Dataset entries:
—————

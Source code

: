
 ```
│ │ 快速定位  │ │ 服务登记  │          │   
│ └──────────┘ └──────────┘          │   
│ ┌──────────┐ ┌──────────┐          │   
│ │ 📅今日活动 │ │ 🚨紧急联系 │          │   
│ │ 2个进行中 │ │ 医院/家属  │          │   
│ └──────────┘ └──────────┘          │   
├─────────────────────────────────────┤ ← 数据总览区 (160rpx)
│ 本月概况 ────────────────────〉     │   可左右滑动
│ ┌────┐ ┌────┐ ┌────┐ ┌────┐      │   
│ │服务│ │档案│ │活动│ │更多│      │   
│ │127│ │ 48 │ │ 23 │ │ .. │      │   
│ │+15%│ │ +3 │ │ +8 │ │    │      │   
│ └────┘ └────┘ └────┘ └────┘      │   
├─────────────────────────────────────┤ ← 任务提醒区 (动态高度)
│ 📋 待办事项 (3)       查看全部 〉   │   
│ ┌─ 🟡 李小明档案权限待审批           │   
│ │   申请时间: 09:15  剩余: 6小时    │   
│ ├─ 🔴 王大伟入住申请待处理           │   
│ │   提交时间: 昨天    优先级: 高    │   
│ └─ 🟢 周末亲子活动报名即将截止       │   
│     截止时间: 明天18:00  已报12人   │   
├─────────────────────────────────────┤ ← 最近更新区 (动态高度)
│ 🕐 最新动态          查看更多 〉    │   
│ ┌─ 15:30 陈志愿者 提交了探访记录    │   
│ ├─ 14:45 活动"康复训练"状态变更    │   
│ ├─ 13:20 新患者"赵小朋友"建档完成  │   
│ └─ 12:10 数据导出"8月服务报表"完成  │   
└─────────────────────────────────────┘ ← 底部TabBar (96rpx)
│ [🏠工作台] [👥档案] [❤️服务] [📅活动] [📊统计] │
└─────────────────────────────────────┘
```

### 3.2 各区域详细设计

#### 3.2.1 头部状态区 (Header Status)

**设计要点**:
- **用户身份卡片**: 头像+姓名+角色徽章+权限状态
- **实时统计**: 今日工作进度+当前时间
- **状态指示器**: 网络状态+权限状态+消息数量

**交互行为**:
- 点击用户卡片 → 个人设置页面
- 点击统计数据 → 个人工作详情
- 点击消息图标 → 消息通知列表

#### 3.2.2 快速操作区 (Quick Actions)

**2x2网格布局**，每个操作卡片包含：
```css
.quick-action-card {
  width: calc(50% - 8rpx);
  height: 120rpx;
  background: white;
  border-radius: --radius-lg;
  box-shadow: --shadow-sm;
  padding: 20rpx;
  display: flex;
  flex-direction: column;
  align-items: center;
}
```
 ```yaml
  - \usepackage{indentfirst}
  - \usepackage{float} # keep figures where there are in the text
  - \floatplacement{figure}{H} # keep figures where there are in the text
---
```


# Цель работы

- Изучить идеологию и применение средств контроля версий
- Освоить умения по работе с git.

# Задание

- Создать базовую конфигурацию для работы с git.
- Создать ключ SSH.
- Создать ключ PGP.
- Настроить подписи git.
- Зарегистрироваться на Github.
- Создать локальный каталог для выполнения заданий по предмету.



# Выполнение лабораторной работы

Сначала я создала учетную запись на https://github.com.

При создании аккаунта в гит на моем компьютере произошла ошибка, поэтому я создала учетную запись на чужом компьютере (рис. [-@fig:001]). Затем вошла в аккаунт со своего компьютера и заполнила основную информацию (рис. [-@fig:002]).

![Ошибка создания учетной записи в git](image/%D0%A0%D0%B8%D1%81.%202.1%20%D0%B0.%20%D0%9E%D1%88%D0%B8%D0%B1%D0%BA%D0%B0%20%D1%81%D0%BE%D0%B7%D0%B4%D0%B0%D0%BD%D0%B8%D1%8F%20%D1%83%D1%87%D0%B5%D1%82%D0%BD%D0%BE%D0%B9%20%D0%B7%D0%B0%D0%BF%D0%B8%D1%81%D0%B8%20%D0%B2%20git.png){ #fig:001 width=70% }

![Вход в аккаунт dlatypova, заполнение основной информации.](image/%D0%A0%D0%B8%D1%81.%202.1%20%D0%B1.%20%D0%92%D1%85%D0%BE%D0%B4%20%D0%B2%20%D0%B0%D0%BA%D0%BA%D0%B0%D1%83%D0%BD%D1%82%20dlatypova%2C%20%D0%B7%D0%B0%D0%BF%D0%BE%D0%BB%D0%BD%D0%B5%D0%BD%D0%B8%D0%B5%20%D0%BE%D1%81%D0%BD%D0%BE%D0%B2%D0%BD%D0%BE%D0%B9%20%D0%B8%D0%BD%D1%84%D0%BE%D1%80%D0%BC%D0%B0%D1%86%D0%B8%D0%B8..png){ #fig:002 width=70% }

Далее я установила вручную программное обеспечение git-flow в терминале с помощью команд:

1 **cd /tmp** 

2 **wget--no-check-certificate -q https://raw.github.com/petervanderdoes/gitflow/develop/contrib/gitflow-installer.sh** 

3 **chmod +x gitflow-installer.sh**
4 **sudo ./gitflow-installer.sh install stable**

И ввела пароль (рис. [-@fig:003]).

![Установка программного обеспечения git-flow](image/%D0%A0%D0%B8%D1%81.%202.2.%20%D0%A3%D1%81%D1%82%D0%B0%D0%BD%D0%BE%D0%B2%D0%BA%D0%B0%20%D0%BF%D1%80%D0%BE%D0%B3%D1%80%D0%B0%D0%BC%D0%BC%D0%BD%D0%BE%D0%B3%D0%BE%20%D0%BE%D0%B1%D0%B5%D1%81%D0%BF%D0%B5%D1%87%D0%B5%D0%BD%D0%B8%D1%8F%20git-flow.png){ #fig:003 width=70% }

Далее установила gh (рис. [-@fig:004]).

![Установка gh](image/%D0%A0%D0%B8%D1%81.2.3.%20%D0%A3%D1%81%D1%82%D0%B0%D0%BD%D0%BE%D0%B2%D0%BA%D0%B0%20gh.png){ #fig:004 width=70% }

—————

Task goal: In the entries above, find the line with "- Создать локальный" and the line with "аккаунт dlatypova, заполнение", then set down exactly those two and every line between them, nothing else.

Solution:
- Создать локальный каталог для выполнения заданий по предмету.



# Выполнение лабораторной работы

Сначала я создала учетную запись на https://github.com.

При создании аккаунта в гит на моем компьютере произошла ошибка, поэтому я создала учетную запись на чужом компьютере (рис. [-@fig:001]). Затем вошла в аккаунт со своего компьютера и заполнила основную информацию (рис. [-@fig:002]).

![Ошибка создания учетной записи в git](image/%D0%A0%D0%B8%D1%81.%202.1%20%D0%B0.%20%D0%9E%D1%88%D0%B8%D0%B1%D0%BA%D0%B0%20%D1%81%D0%BE%D0%B7%D0%B4%D0%B0%D0%BD%D0%B8%D1%8F%20%D1%83%D1%87%D0%B5%D1%82%D0%BD%D0%BE%D0%B9%20%D0%B7%D0%B0%D0%BF%D0%B8%D1%81%D0%B8%20%D0%B2%20git.png){ #fig:001 width=70% }

![Вход в аккаунт dlatypova, заполнение основной информации.](image/%D0%A0%D0%B8%D1%81.%202.1%20%D0%B1.%20%D0%92%D1%85%D0%BE%D0%B4%20%D0%B2%20%D0%B0%D0%BA%D0%BA%D0%B0%D1%83%D0%BD%D1%82%20dlatypova%2C%20%D0%B7%D0%B0%D0%BF%D0%BE%D0%BB%D0%BD%D0%B5%D0%BD%D0%B8%D0%B5%20%D0%BE%D1%81%D0%BD%D0%BE%D0%B2%D0%BD%D0%BE%D0%B9%20%D0%B8%D0%BD%D1%84%D0%BE%D1%80%D0%BC%D0%B0%D1%86%D0%B8%D0%B8..png){ #fig:002 width=70% }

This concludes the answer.